A Justiça do Distrito Federal negou o recurso do empresário Antonio Carlos Camilo Antunes para não ser identificado como ‘Careca do INSS’. Antunes é um dos investigados na Operação Sem Desconto, da Polícia Federal (PF), que apura descontos indevidos de mensalidades associativas nos benefícios de aposentados e pensionistas do Instituto Nacional do Seguro Social (INSS). A decisão foi proferida, na quinta-feira (16), pela Terceira Turma do Tribunal de Justiça do Distrito Federal e Territórios (TJDFT), que julgou um recurso da defesa de Antunes para derrubar uma decisão de primeira instância que manteve a liberdade de menção ao apelido.

Apelido 'Careca do INSS' mantido pela Justiça

Por unanimidade, o colegiado entendeu que a citação ao apelido não pode ser entendida como ofensa e se caracteriza como exercício regular da atividade jornalística. ‘A expressão mencionada nas reportagens corresponde a apelido amplamente utilizado na mídia, sem demonstração de finalidade ofensiva’, justificou o colegiado.

Defesa alega ofensas e crimes

A defesa de Antunes apresentou uma queixa-crime contra os proprietários de um site de notícias do DF, alegando calúnia, injúria e difamação. Os advogados contestaram a publicação que mencionava a compra de uma mansão em Trancoso (BA) com ‘dinheiro vivo’, fato que poderia caracterizar lavagem de dinheiro. Além disso, argumentaram que o termo ‘Careca do INSS’ é pejorativo e prejudica a reputação do cliente.

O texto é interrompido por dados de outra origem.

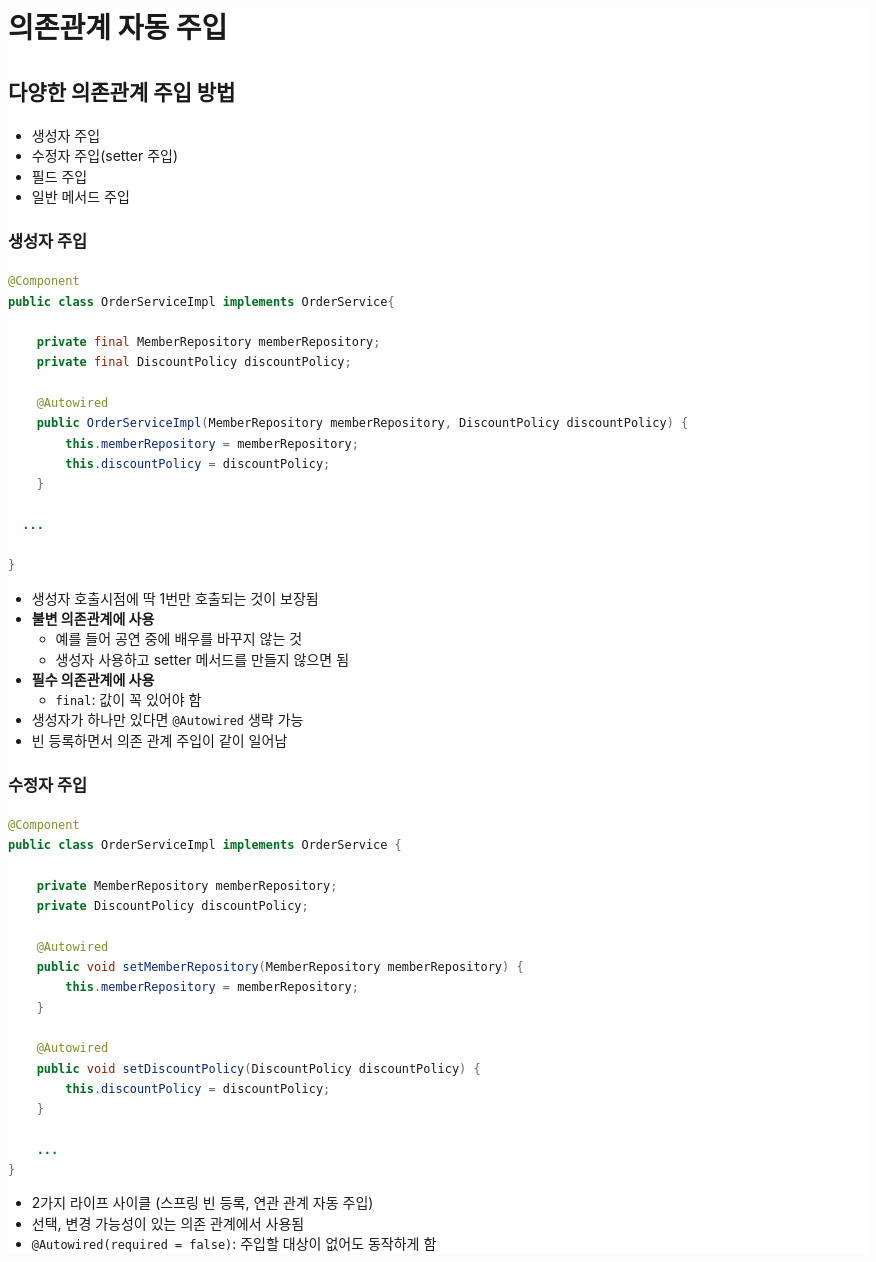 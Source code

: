 # 의존관계 자동 주입
## 다양한 의존관계 주입 방법
- 생성자 주입
- 수정자 주입(setter 주입)
- 필드 주입
- 일반 메서드 주입

### 생성자 주입

```java
@Component
public class OrderServiceImpl implements OrderService{

    private final MemberRepository memberRepository;
    private final DiscountPolicy discountPolicy;

    @Autowired
    public OrderServiceImpl(MemberRepository memberRepository, DiscountPolicy discountPolicy) {
        this.memberRepository = memberRepository;
        this.discountPolicy = discountPolicy;
    }
  
  ...

}
```
- 생성자 호출시점에 딱 1번만 호출되는 것이 보장됨
- **불변 의존관계에 사용**
  - 예를 들어 공연 중에 배우를 바꾸지 않는 것 
  - 생성자 사용하고 setter 메서드를 만들지 않으면 됨
- **필수 의존관계에 사용**
  - `final`: 값이 꼭 있어야 함
- 생성자가 하나만 있다면 `@Autowired` 생략 가능
- 빈 등록하면서 의존 관계 주입이 같이 일어남

### 수정자 주입

```java
@Component
public class OrderServiceImpl implements OrderService {

    private MemberRepository memberRepository;
    private DiscountPolicy discountPolicy;

    @Autowired
    public void setMemberRepository(MemberRepository memberRepository) {
        this.memberRepository = memberRepository;
    }

    @Autowired
    public void setDiscountPolicy(DiscountPolicy discountPolicy) {
        this.discountPolicy = discountPolicy;
    }
     
    ...
}

```
- 2가지 라이프 사이클 (스프링 빈 등록, 연관 관계 자동 주입)
- 선택, 변경 가능성이 있는 의존 관계에서 사용됨
- `@Autowired(required = false)`: 주입할 대상이 없어도 동작하게 함
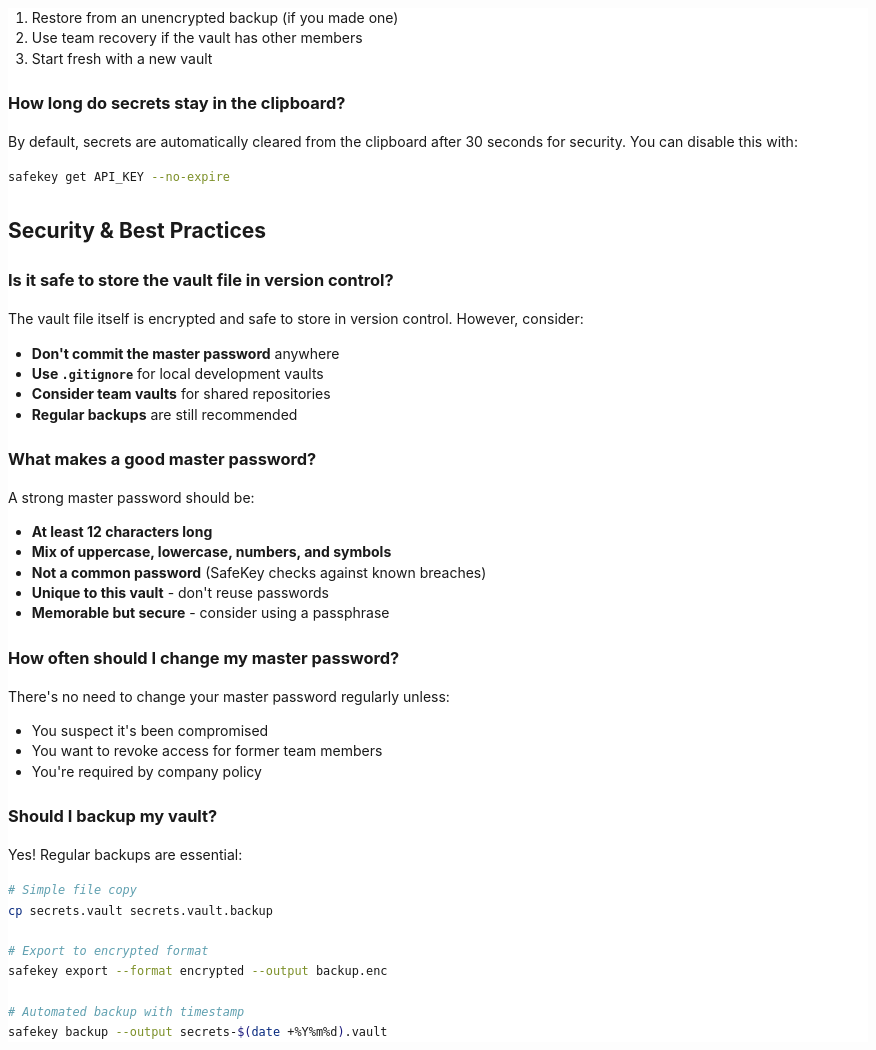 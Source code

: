 1. Restore from an unencrypted backup (if you made one)
2. Use team recovery if the vault has other members
3. Start fresh with a new vault

### How long do secrets stay in the clipboard?

By default, secrets are automatically cleared from the clipboard after 30 seconds for security. You can disable this with:

```bash
safekey get API_KEY --no-expire
```

## Security & Best Practices

### Is it safe to store the vault file in version control?

The vault file itself is encrypted and safe to store in version control. However, consider:

- **Don't commit the master password** anywhere
- **Use `.gitignore`** for local development vaults
- **Consider team vaults** for shared repositories
- **Regular backups** are still recommended

### What makes a good master password?

A strong master password should be:

- **At least 12 characters long**
- **Mix of uppercase, lowercase, numbers, and symbols**
- **Not a common password** (SafeKey checks against known breaches)
- **Unique to this vault** - don't reuse passwords
- **Memorable but secure** - consider using a passphrase

### How often should I change my master password?

There's no need to change your master password regularly unless:

- You suspect it's been compromised
- You want to revoke access for former team members
- You're required by company policy

### Should I backup my vault?

Yes! Regular backups are essential:

```bash
# Simple file copy
cp secrets.vault secrets.vault.backup

# Export to encrypted format
safekey export --format encrypted --output backup.enc

# Automated backup with timestamp
safekey backup --output secrets-$(date +%Y%m%d).vault
```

Em abril de 2025, a PF e a CGU deflagraram a Operação Sem Desconto, revelando irregularidades nos descontos de mensalidades associativas sobre benefícios previdenciários concedidos pelo INSS. A investigação estimou descontos indevidos de aproximadamente R$ 6,3 bilhões entre 2019 e 2024, levando ao afastamento de servidores públicos. O INSS divulgou que mais de 6,4 milhões de pessoas contestaram as cobranças, resultando na devolução de quase R$ 3 bilhões aos segurados em todo o país.